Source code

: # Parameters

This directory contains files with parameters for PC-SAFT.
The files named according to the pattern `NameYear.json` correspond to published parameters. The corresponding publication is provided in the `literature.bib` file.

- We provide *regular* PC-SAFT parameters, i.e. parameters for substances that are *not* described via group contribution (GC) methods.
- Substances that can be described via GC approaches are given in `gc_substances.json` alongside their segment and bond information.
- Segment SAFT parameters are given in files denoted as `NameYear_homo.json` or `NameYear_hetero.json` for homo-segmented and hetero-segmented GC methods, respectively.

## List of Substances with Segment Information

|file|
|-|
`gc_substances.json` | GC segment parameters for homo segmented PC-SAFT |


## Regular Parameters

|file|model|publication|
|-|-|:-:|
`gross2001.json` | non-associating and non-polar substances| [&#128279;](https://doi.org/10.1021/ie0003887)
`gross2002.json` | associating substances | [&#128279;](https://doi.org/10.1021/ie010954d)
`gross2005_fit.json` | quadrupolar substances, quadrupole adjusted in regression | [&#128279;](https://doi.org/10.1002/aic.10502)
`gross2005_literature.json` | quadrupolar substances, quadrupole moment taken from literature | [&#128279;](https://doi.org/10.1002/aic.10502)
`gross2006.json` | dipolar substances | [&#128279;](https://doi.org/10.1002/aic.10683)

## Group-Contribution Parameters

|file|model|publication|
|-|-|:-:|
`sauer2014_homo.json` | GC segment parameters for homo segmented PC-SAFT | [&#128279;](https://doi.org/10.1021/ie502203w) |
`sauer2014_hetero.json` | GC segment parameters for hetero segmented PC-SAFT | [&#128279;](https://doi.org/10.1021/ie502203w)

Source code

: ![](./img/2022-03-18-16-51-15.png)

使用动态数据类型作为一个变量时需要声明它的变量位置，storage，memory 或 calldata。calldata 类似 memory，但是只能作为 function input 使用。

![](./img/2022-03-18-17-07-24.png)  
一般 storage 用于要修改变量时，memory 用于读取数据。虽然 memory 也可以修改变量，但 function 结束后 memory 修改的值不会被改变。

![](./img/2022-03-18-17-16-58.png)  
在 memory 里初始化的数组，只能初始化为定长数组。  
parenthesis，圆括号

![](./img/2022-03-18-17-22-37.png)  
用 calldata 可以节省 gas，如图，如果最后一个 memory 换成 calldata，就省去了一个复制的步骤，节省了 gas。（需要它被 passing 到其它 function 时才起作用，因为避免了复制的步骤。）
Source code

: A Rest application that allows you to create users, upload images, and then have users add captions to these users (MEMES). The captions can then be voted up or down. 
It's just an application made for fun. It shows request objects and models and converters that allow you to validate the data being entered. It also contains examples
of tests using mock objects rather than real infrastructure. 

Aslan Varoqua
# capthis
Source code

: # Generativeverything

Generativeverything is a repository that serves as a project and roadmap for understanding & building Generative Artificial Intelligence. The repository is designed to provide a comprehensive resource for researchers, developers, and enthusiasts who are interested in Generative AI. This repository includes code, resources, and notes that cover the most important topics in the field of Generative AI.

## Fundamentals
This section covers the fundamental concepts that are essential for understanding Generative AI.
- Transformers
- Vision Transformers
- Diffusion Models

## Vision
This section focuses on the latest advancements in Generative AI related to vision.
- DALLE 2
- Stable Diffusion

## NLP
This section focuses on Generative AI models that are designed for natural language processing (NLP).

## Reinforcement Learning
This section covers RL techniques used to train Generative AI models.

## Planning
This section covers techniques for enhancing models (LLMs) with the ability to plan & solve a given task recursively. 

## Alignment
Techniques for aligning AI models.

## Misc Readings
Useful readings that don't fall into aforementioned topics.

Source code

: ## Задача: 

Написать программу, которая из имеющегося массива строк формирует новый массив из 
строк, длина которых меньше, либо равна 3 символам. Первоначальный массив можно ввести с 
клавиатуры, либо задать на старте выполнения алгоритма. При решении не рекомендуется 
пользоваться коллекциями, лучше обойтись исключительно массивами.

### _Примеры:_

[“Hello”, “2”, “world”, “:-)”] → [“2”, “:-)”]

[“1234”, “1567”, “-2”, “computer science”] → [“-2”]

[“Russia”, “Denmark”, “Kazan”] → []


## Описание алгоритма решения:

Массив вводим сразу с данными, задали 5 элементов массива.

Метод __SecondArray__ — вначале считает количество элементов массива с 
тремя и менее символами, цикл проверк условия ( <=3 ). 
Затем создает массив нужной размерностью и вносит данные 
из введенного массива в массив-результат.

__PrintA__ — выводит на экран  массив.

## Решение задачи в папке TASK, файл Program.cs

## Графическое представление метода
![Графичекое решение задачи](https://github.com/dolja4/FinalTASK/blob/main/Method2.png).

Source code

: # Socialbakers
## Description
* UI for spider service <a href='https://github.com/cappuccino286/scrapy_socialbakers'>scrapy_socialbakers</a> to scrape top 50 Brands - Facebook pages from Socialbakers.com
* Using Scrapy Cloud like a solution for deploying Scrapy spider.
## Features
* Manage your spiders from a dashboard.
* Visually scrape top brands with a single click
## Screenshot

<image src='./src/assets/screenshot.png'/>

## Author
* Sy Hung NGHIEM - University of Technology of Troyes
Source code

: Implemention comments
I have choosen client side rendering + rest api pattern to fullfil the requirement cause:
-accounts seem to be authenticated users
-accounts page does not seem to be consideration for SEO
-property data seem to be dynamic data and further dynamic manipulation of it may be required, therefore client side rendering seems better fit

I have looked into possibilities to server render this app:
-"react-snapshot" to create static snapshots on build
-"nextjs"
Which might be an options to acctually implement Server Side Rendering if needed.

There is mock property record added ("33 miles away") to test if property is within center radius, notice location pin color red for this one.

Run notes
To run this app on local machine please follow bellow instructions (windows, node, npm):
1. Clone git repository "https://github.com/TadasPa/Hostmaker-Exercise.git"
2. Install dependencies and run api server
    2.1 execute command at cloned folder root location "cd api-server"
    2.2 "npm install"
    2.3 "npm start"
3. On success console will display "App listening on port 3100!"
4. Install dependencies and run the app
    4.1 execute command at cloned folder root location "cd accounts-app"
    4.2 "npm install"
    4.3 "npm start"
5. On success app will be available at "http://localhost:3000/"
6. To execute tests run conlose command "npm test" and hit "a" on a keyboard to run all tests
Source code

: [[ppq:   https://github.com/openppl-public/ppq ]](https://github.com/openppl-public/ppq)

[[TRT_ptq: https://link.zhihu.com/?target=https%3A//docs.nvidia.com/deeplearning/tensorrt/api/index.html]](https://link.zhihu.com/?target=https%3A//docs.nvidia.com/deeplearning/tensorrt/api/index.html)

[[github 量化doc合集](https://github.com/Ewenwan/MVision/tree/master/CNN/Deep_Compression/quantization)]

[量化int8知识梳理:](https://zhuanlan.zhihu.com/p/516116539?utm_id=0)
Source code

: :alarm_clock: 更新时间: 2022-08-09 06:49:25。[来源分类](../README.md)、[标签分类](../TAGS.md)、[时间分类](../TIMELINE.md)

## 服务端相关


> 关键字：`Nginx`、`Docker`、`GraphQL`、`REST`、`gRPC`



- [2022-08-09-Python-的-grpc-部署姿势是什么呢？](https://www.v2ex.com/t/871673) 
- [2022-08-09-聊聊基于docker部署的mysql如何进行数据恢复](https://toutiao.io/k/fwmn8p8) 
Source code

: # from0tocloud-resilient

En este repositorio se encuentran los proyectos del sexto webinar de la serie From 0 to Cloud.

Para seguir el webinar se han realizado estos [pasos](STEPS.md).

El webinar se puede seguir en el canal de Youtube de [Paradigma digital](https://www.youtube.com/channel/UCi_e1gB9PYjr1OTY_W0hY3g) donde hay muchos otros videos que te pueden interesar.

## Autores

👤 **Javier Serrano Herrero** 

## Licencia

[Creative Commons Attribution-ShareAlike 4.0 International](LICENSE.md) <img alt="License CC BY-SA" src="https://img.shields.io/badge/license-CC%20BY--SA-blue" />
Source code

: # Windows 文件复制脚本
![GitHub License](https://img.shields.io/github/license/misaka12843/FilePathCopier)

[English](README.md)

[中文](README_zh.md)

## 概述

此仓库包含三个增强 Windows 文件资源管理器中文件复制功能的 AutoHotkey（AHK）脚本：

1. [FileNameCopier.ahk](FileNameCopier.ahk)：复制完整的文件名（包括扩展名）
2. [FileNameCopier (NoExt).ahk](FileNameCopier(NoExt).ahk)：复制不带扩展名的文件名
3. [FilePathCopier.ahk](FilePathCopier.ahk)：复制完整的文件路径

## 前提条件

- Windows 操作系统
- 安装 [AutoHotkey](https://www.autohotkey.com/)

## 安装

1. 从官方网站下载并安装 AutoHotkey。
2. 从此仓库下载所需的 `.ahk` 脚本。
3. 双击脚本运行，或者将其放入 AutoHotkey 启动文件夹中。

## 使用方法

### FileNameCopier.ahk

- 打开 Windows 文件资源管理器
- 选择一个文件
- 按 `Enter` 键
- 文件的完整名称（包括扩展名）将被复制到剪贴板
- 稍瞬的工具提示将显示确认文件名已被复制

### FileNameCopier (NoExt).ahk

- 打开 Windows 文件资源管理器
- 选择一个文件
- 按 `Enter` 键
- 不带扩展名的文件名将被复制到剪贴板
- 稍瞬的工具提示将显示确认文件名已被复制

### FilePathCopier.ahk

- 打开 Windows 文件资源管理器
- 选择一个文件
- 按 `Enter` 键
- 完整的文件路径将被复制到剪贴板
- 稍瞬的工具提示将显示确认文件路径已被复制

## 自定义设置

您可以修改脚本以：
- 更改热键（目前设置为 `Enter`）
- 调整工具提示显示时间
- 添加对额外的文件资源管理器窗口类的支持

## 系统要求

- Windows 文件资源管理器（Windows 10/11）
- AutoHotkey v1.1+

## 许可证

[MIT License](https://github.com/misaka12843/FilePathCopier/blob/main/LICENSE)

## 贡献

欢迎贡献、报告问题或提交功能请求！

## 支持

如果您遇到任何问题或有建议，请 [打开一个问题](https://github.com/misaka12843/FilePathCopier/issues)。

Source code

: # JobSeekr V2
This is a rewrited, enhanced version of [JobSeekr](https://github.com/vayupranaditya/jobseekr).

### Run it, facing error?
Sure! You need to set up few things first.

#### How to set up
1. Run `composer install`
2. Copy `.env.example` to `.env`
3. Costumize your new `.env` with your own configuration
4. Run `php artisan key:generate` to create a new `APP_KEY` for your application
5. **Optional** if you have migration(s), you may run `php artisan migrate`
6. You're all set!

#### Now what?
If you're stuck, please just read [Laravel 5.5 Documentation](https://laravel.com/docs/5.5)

### Exercise
Print exactly the lines from the beginning of the entries through the line with "The files named". Output nothing more.

### Response
Source code

: # Parameters

This directory contains files with parameters for PC-SAFT.
The files named according to the pattern `NameYear.json` correspond to published parameters. The corresponding publication is provided in the `literature.bib` file.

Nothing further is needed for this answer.